Southern Linc is one of dozens of smaller wireless network operators in the US. Such companies typically operate tens or hundreds of cell sites and offer services to residents covered by their network. They typically rely heavily on roaming revenues from bigger wireless network operators like Verizon and AT&T.

The number of these smaller US wireless network operators has been dwindling over the years as companies like Verizon work to consolidate them. Others have faded out of the industry as bigger network operators expand into their coverage areas.

Southern Linc is somewhat unique in the industry though considering its network was initially designed as a private wireless network for Southern Company's utility operations and technicians. Southern Linc then sprang from that network in order to sell commercial wireless services.
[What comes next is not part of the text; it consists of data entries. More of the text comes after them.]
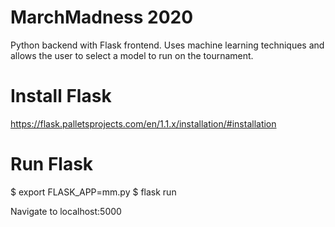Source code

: # MarchMadness 2020

Python backend with Flask frontend. Uses machine learning techniques and allows the user to select a model to run on the tournament. 

# Install Flask
https://flask.palletsprojects.com/en/1.1.x/installation/#installation

# Run Flask
$ export FLASK_APP=mm.py
$ flask run

Navigate to localhost:5000

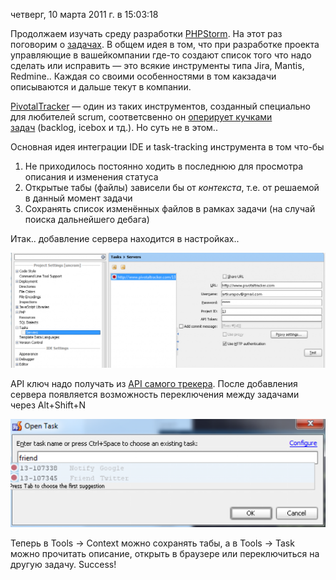 четверг, 10 марта 2011 г. в 15:03:18

Продолжаем изучать среду разработки [PHPStorm](http://www.jetbrains.com/phpstorm/). На этот раз поговорим о [задачах](http://www.jetbrains.com/phpstorm/webhelp/managing-tasks-and-context.html). В общем идея в том, что при разработке проекта управляющие в вашейкомпании где-то создают список того что надо сделать или исправить — это всякие инструменты типа Jira, Mantis, Redmine.. Каждая со своими особенностями в том какзадачи описываются и дальше текут в компании.

[PivotalTracker](https://www.pivotaltracker.com/) — один из таких инструментов, созданный специально для любителей scrum, соответсвенно он [оперирует кучками задач](http://habrahabr.ru/blogs/pm/93137/) (backlog, icebox и тд.). Но суть не в этом..

Основная идея интеграции IDE и task-tracking инструмента в том что-бы  

1. Не приходилось постоянно ходить в последнюю для просмотра описания и изменения статуса
2. Открытые табы (файлы) зависели бы от _контекста_, т.е. от решаемой в данный момент задачи
3. Сохранять список изменённых файлов в рамках задачи (на случай поиска дальнейшего дебага)  
    

Итак.. добавление сервера находится в настройках..

![](img/Pasted%20image%2020241020022944.png)

API ключ надо получать из [API самого трекера](https://www.pivotaltracker.com/services/v3/tokens/active). После добавления сервера появляется возможность переключения между задачами через Alt+Shift+N

![](img/Pasted%20image%2020241020022958.png)

Теперь в Tools → Context можно сохранять табы, а в Tools → Task можно прочитать описание, открыть в браузере или переключиться на другую задачу. Success!
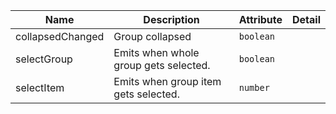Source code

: <!--
SPDX-FileCopyrightText: 2022 Siemens AG

SPDX-License-Identifier: MIT
-->

| Name       | Description                   | Attribute        | Detail |
|------------|-------------------------------|------------------|--------|
|collapsedChanged| Group collapsed | `boolean`
|selectGroup| Emits when whole group gets selected. | `boolean`
|selectItem| Emits when group item gets selected. | `number`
Several utilities are now looking to develop the kind of commercial-grade wireless network that Southern Linc has long operated. For example, utility giant Ameren plans to use Anterix's 900MHz spectrum licenses for a private LTE network. And Southern California Edison and Sempra Energy were among the utilities that purchased CBRS spectrum in 2020, likely for a similar network. However, none has expressed interest in entering the commercial wireless industry.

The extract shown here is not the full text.